There are times when you may want to benchmark performance with and without CA Hyper-Buf. You may have an application that uses large tables or arrays and you therefore wish to limit the amount of virtual storage that is dedicated to buffers. You may have applications that you specifically want to 'detune' so that they do not compete with other important jobs (possibly online or other time critical processing). Finally, you have yet other jobs that require the best possible performance.
For these reasons, you must be able to control how dynamic buffering functions in your environment. To provide control over all aspects of dynamic buffering, you can specify CA Hyper-Buf constraints at any of several levels. You can specify limits for particular clusters or set only overall system defaults. Alternatively, you can specify exactly the buffering to be performed for selected jobs, and let all non-selected clusters abide by the default values that you specify. These controls are not required. CA Hyper-Buf automatically optimizes buffers for you without requiring you to supply controls. The controls are provided so that you can modify the automatic buffering process because of the above or other reasons.
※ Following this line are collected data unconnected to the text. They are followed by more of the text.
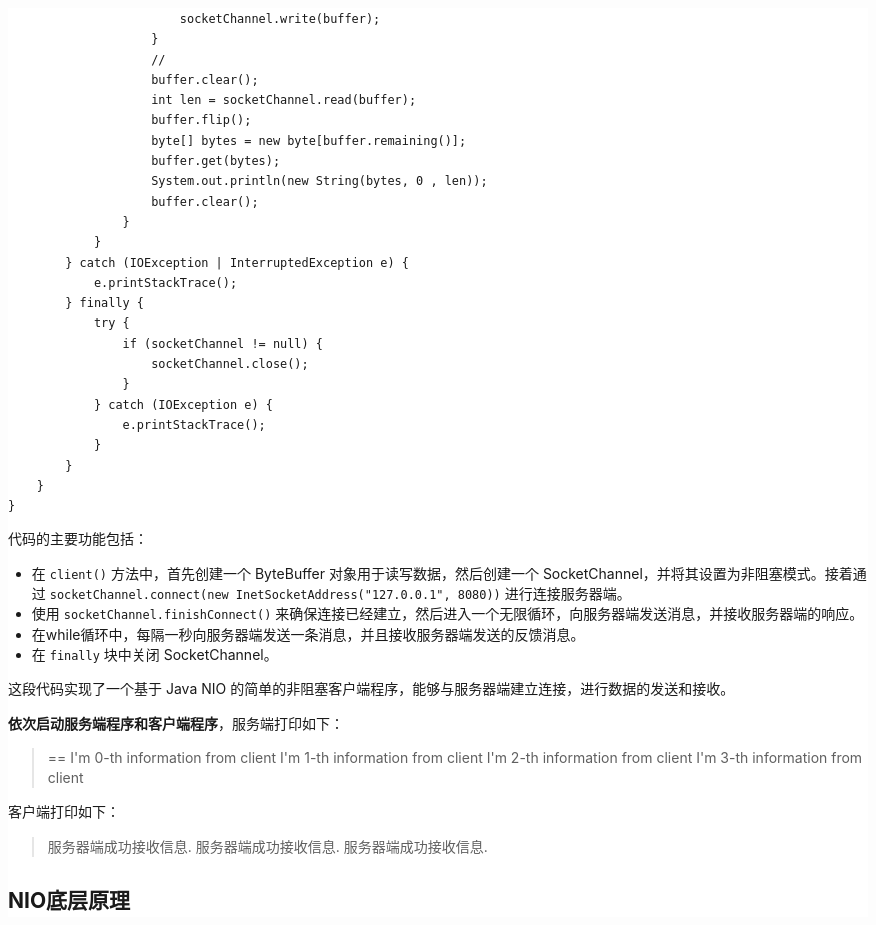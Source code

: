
 ```
                        socketChannel.write(buffer);
                    }
                    //
                    buffer.clear();
                    int len = socketChannel.read(buffer);
                    buffer.flip();
                    byte[] bytes = new byte[buffer.remaining()];
                    buffer.get(bytes);
                    System.out.println(new String(bytes, 0 , len));
                    buffer.clear();
                }
            }
        } catch (IOException | InterruptedException e) {
            e.printStackTrace();
        } finally {
            try {
                if (socketChannel != null) {
                    socketChannel.close();
                }
            } catch (IOException e) {
                e.printStackTrace();
            }
        }
    }
}

```

代码的主要功能包括：

- 在 `client()` 方法中，首先创建一个 ByteBuffer 对象用于读写数据，然后创建一个 SocketChannel，并将其设置为非阻塞模式。接着通过 `socketChannel.connect(new InetSocketAddress("127.0.0.1", 8080))` 进行连接服务器端。
- 使用 `socketChannel.finishConnect()` 来确保连接已经建立，然后进入一个无限循环，向服务器端发送消息，并接收服务器端的响应。
- 在while循环中，每隔一秒向服务器端发送一条消息，并且接收服务器端发送的反馈消息。
- 在 `finally` 块中关闭 SocketChannel。

这段代码实现了一个基于 Java NIO 的简单的非阻塞客户端程序，能够与服务器端建立连接，进行数据的发送和接收。

**依次启动服务端程序和客户端程序**，服务端打印如下：

>==
>I'm 0-th information from client
>I'm 1-th information from client
>I'm 2-th information from client
>I'm 3-th information from client

客户端打印如下：

>服务器端成功接收信息.
>服务器端成功接收信息.
>服务器端成功接收信息.



## NIO底层原理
Your control over the dynamic buffering process is as general or as specific as you want it to be. Setting system default limits requires only a few control statements in the GVBDBFON control stream.
You can specify only the system defaults at first and let dynamic buffering work for you. Later, you can decide to select a few specific jobs, clusters, and programs that warrant individual attention and specify constraints that are customized specifically for them.
You can view the results of your constraints upon the buffering process by modeling the buffering process. This facility is provided by the ISPF dialogues that are supplied with this product.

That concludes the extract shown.